Those who have an affinity for Georgian furniture are usually keenly passionate about it (the long established auction houses have been profiting from that passion for centuries – Christie’s since 1762, Bonhams since 1793, Phillips since 1796 and Sotheby’s since 1804), while the detractors glumly label it all ‘brown furniture’.
Of course I acknowledge not all Georgian furniture is worth going into hock for and I am prepared to admit there is a ‘brown furniture’ element within the genre, but when a piece of Georgian furniture shines, it does it so gloriously.
While I have restored some very fine Georgian furniture in, and for, some of the greatest houses in England and I’ve sold some exceedingly fine pieces myself, my penchant is largely for the type of furniture made for England’s eighteenth-century middling sorts: The honest, oft restrained, sometimes workman-like and occasionally quirky pieces that graced the rooms of gentlemen’s town houses and squires’ manors.
This variety of furniture has a comforting beauty about it; a backbone-of-England resoluteness that glows from deep within its well worn patina.
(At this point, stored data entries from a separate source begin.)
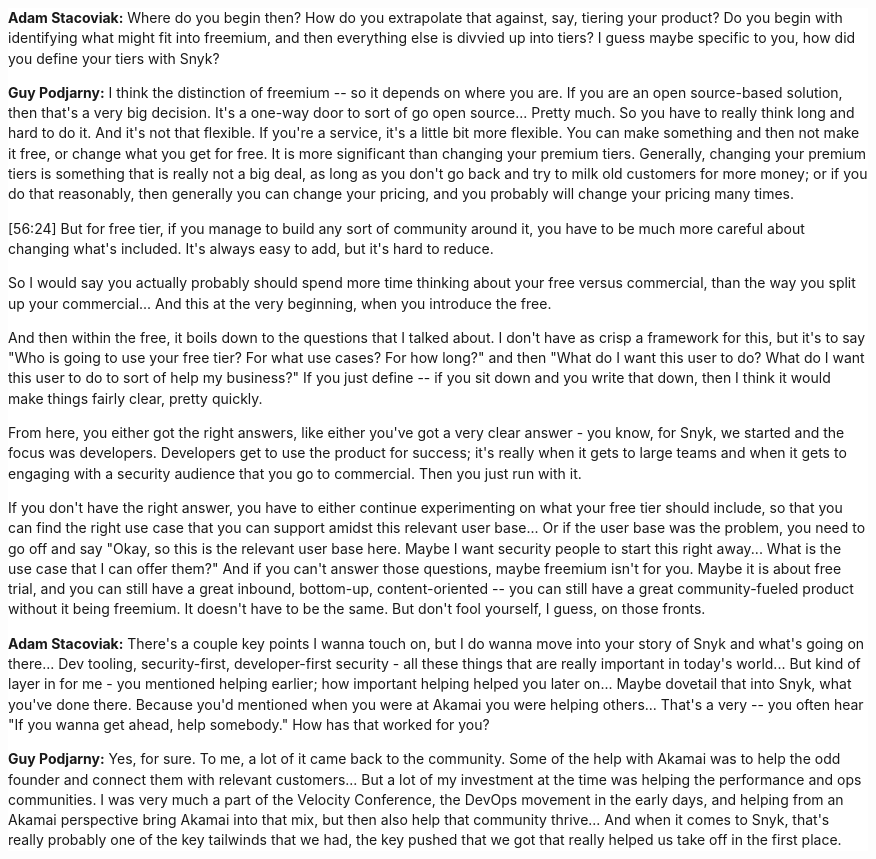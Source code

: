 **Adam Stacoviak:** Where do you begin then? How do you extrapolate that against, say, tiering your product? Do you begin with identifying what might fit into freemium, and then everything else is divvied up into tiers? I guess maybe specific to you, how did you define your tiers with Snyk?

**Guy Podjarny:** I think the distinction of freemium -- so it depends on where you are. If you are an open source-based solution, then that's a very big decision. It's a one-way door to sort of go open source... Pretty much. So you have to really think long and hard to do it. And it's not that flexible. If you're a service, it's a little bit more flexible. You can make something and then not make it free, or change what you get for free. It is more significant than changing your premium tiers. Generally, changing your premium tiers is something that is really not a big deal, as long as you don't go back and try to milk old customers for more money; or if you do that reasonably, then generally you can change your pricing, and you probably will change your pricing many times.

\[56:24\] But for free tier, if you manage to build any sort of community around it, you have to be much more careful about changing what's included. It's always easy to add, but it's hard to reduce.

So I would say you actually probably should spend more time thinking about your free versus commercial, than the way you split up your commercial... And this at the very beginning, when you introduce the free.

And then within the free, it boils down to the questions that I talked about. I don't have as crisp a framework for this, but it's to say "Who is going to use your free tier? For what use cases? For how long?" and then "What do I want this user to do? What do I want this user to do to sort of help my business?" If you just define -- if you sit down and you write that down, then I think it would make things fairly clear, pretty quickly.

From here, you either got the right answers, like either you've got a very clear answer - you know, for Snyk, we started and the focus was developers. Developers get to use the product for success; it's really when it gets to large teams and when it gets to engaging with a security audience that you go to commercial. Then you just run with it.

If you don't have the right answer, you have to either continue experimenting on what your free tier should include, so that you can find the right use case that you can support amidst this relevant user base... Or if the user base was the problem, you need to go off and say "Okay, so this is the relevant user base here. Maybe I want security people to start this right away... What is the use case that I can offer them?" And if you can't answer those questions, maybe freemium isn't for you. Maybe it is about free trial, and you can still have a great inbound, bottom-up, content-oriented -- you can still have a great community-fueled product without it being freemium. It doesn't have to be the same. But don't fool yourself, I guess, on those fronts.

**Adam Stacoviak:** There's a couple key points I wanna touch on, but I do wanna move into your story of Snyk and what's going on there... Dev tooling, security-first, developer-first security - all these things that are really important in today's world... But kind of layer in for me - you mentioned helping earlier; how important helping helped you later on... Maybe dovetail that into Snyk, what you've done there. Because you'd mentioned when you were at Akamai you were helping others... That's a very -- you often hear "If you wanna get ahead, help somebody." How has that worked for you?

**Guy Podjarny:** Yes, for sure. To me, a lot of it came back to the community. Some of the help with Akamai was to help the odd founder and connect them with relevant customers... But a lot of my investment at the time was helping the performance and ops communities. I was very much a part of the Velocity Conference, the DevOps movement in the early days, and helping from an Akamai perspective bring Akamai into that mix, but then also help that community thrive... And when it comes to Snyk, that's really probably one of the key tailwinds that we had, the key pushed that we got that really helped us take off in the first place.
It may be immaculate, it’s more likely to have a myriad of flaws and blemishes, but it oozes charisma.
Today I learned for the first time of an American, David Wilson, an antiques restorer, consultant to Christie’s and Sotheby’s, and a collector of English furniture, who succumbed to cancer earlier this year. The Tennessee antiques dealer, Millicent Ford Creech has been asked to sell part of Wilson’s furniture collection.
There are some very good looking pieces in the collection, but the one piece that really spoke to me, and prompted this post, is a circa 1750 George II mahogany tilt-top tripod table. It’s of a fairly standard form with a circular top, a vasiform column and three spreading legs – the sort you’d expect to see at least one example of in every good English provincial antiques shop.
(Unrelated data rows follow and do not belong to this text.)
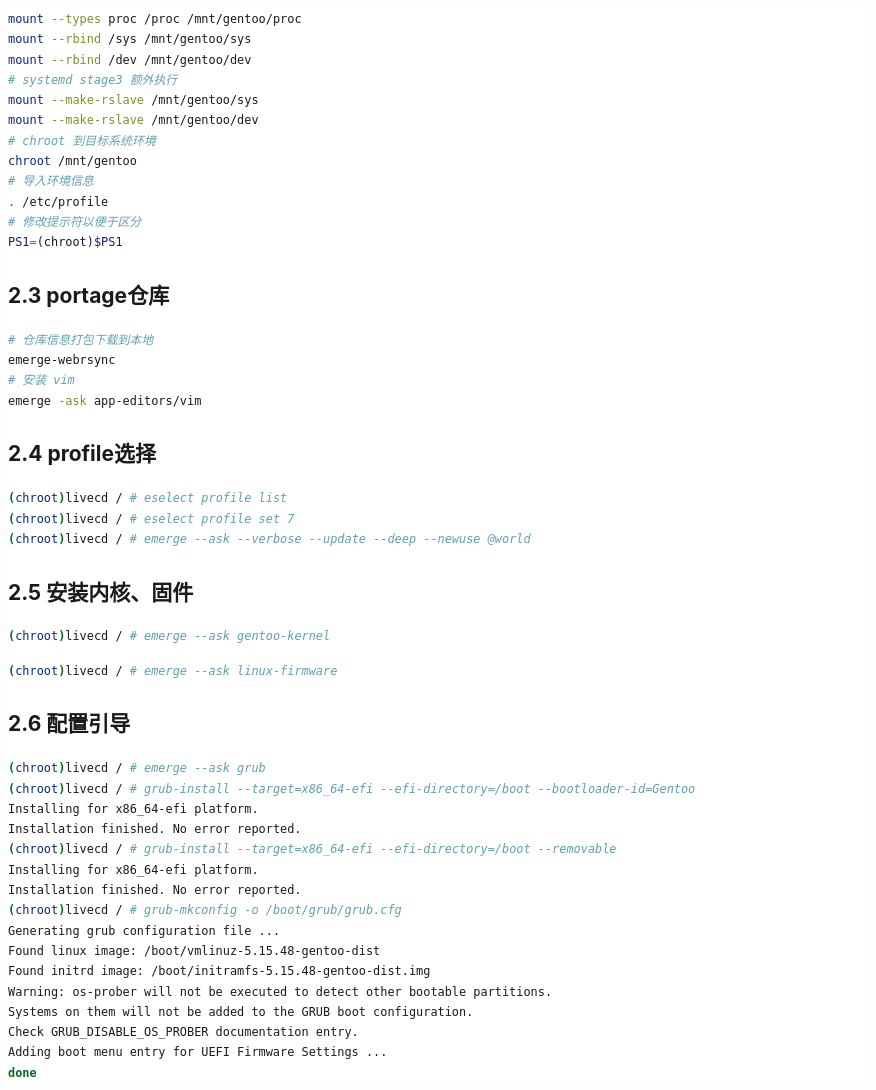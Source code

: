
 ```bash
mount --types proc /proc /mnt/gentoo/proc
mount --rbind /sys /mnt/gentoo/sys
mount --rbind /dev /mnt/gentoo/dev
# systemd stage3 额外执行
mount --make-rslave /mnt/gentoo/sys
mount --make-rslave /mnt/gentoo/dev
# chroot 到目标系统环境
chroot /mnt/gentoo
# 导入环境信息
. /etc/profile
# 修改提示符以便于区分
PS1=(chroot)$PS1
```

## 2.3 portage仓库

```bash
# 仓库信息打包下载到本地
emerge-webrsync
# 安装 vim
emerge -ask app-editors/vim
```

## 2.4 profile选择

```bash
(chroot)livecd / # eselect profile list
(chroot)livecd / # eselect profile set 7
(chroot)livecd / # emerge --ask --verbose --update --deep --newuse @world
```

## 2.5 安装内核、固件

```bash
(chroot)livecd / # emerge --ask gentoo-kernel  
```

```bash
(chroot)livecd / # emerge --ask linux-firmware

```

## 2.6 配置引导

```bash
(chroot)livecd / # emerge --ask grub
(chroot)livecd / # grub-install --target=x86_64-efi --efi-directory=/boot --bootloader-id=Gentoo
Installing for x86_64-efi platform.
Installation finished. No error reported.
(chroot)livecd / # grub-install --target=x86_64-efi --efi-directory=/boot --removable
Installing for x86_64-efi platform.
Installation finished. No error reported.  
(chroot)livecd / # grub-mkconfig -o /boot/grub/grub.cfg
Generating grub configuration file ...
Found linux image: /boot/vmlinuz-5.15.48-gentoo-dist
Found initrd image: /boot/initramfs-5.15.48-gentoo-dist.img
Warning: os-prober will not be executed to detect other bootable partitions.
Systems on them will not be added to the GRUB boot configuration.
Check GRUB_DISABLE_OS_PROBER documentation entry.
Adding boot menu entry for UEFI Firmware Settings ...
done        
```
What sets this table apart is its otherwise unremarkable dished top; made from a cut of mahogany that most cabinetmakers would not dream of making an unrestrained tabletop from. But one eighteenth-century cabinetmaker did. The piece of mahogany is fabulously figured – the sort that one sees in eighteenth-century veneers. Perhaps this piece of wood is what was left over after the veneer sawyers took what they considered the best from.
The rest of the table is relatively sophisticated, so the maker was not a novice or some estate carpenter throwing a table together for his mistress from what he could lay his hands on. He must have known the highly contorted mahogany wouldn’t be stable, but he obviously saw a beauty in it that overrode logic. The passage of time has further embellished the tabletop with the usual scars of usage and immense character.
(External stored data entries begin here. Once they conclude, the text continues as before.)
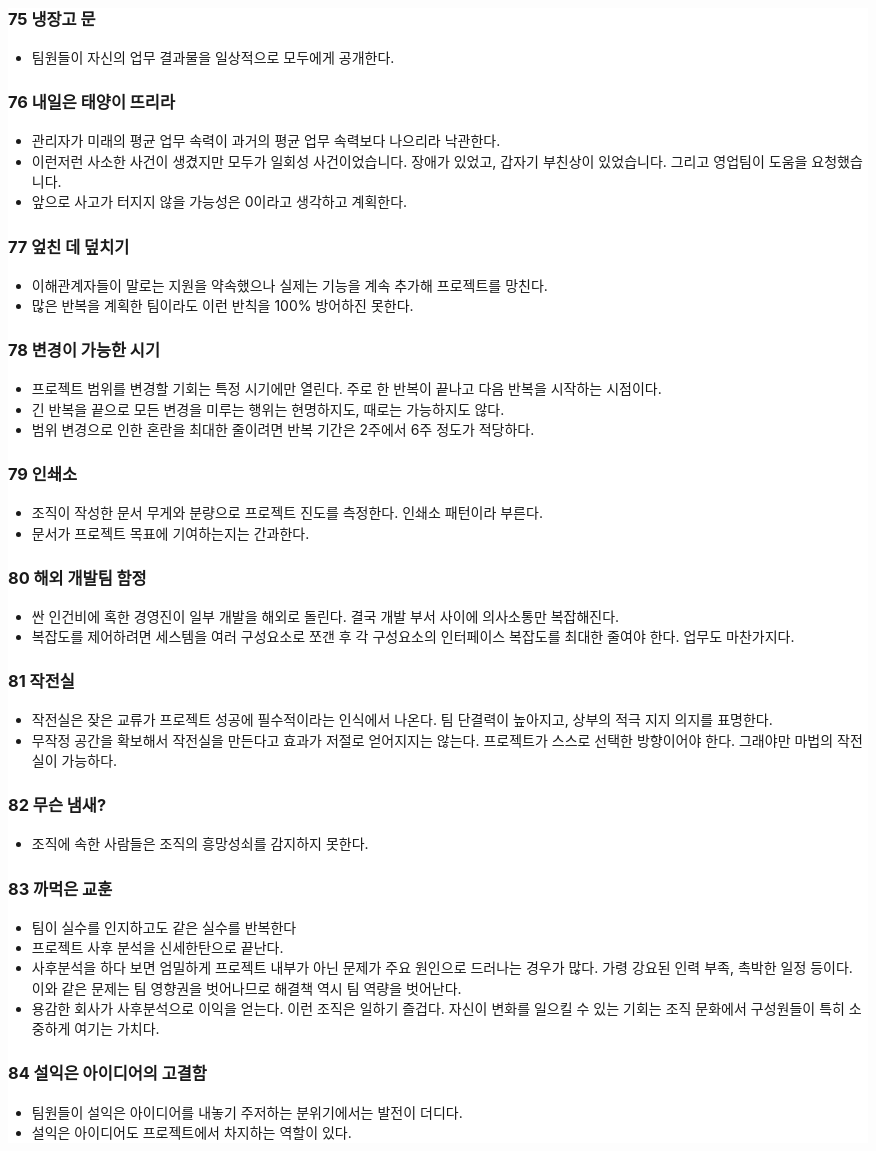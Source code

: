 ### 75 냉장고 문

- 팀원들이 자신의 업무 결과물을 일상적으로 모두에게 공개한다.

### 76 내일은 태양이 뜨리라

- 관리자가 미래의 평균 업무 속력이 과거의 평균 업무 속력보다 나으리라 낙관한다.
- 이런저런 사소한 사건이 생겼지만 모두가 일회성 사건이었습니다. 장애가 있었고, 갑자기 부친상이 있었습니다. 그리고 영업팀이 도움을 요청했습니다.
- 앞으로 사고가 터지지 않을 가능성은 0이라고 생각하고 계획한다.

### 77 엎친 데 덮치기

- 이해관계자들이 말로는 지원을 약속했으나 실제는 기능을 계속 추가해 프로젝트를 망친다.
- 많은 반복을 계획한 팀이라도 이런 반칙을 100% 방어하진 못한다.

### 78 변경이 가능한 시기

- 프로젝트 범위를 변경할 기회는 특정 시기에만 열린다. 주로 한 반복이 끝나고 다음 반복을 시작하는 시점이다.
- 긴 반복을 끝으로 모든 변경을 미루는 행위는 현명하지도, 때로는 가능하지도 않다.
- 범위 변경으로 인한 혼란을 최대한 줄이려면 반복 기간은 2주에서 6주 정도가 적당하다.

### 79 인쇄소

- 조직이 작성한 문서 무게와 분량으로 프로젝트 진도를 측정한다. 인쇄소 패턴이라 부른다.
- 문서가 프로젝트 목표에 기여하는지는 간과한다.

### 80 해외 개발팀 함정

- 싼 인건비에 혹한 경영진이 일부 개발을 해외로 돌린다. 결국 개발 부서 사이에 의사소통만 복잡해진다.
- 복잡도를 제어하려면 세스템을 여러 구성요소로 쪼갠 후 각 구성요소의 인터페이스 복잡도를 최대한 줄여야 한다. 업무도 마찬가지다.

### 81 작전실

- 작전실은 잦은 교류가 프로젝트 성공에 필수적이라는 인식에서 나온다. 팀 단결력이 높아지고, 상부의 적극 지지 의지를 표명한다.
- 무작정 공간을 확보해서 작전실을 만든다고 효과가 저절로 얻어지지는 않는다. 프로젝트가 스스로 선택한 방향이어야 한다. 그래야만 마법의 작전실이 가능하다.

### 82 무슨 냄새?

- 조직에 속한 사람들은 조직의 흥망성쇠를 감지하지 못한다.

### 83 까먹은 교훈

- 팀이 실수를 인지하고도 같은 실수를 반복한다
- 프로젝트 사후 분석을 신세한탄으로 끝난다.
- 사후분석을 하다 보면 엄밀하게 프로젝트 내부가 아닌 문제가 주요 원인으로 드러나는 경우가 많다. 가령 강요된 인력 부족, 촉박한 일정 등이다. 이와 같은 문제는 팀 영향권을 벗어나므로 해결책 역시 팀 역량을 벗어난다.
- 용감한 회사가 사후분석으로 이익을 얻는다. 이런 조직은 일하기 즐겁다. 자신이 변화를 일으킬 수 있는 기회는 조직 문화에서 구성원들이 특히 소중하게 여기는 가치다.

### 84 설익은 아이디어의 고결함

- 팀원들이 설익은 아이디어를 내놓기 주저하는 분위기에서는 발전이 더디다.
- 설익은 아이디어도 프로젝트에서 차지하는 역할이 있다.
The tabletop, predictably, has well and truly warped which many would see as reason to replace it, but the banjo catch appears to operate unmodified. The table’s not what one would call impeccable, however, it functions perfectly and is simply beautiful.
M. Ford Creech Antiques have a good inventory of interesting English Georgian antiques.



Jack, A very interesting choice. It would have also been mine, most people would see that table as needing repair. I am always drawn to the pieces with evidence of the makers thoughts.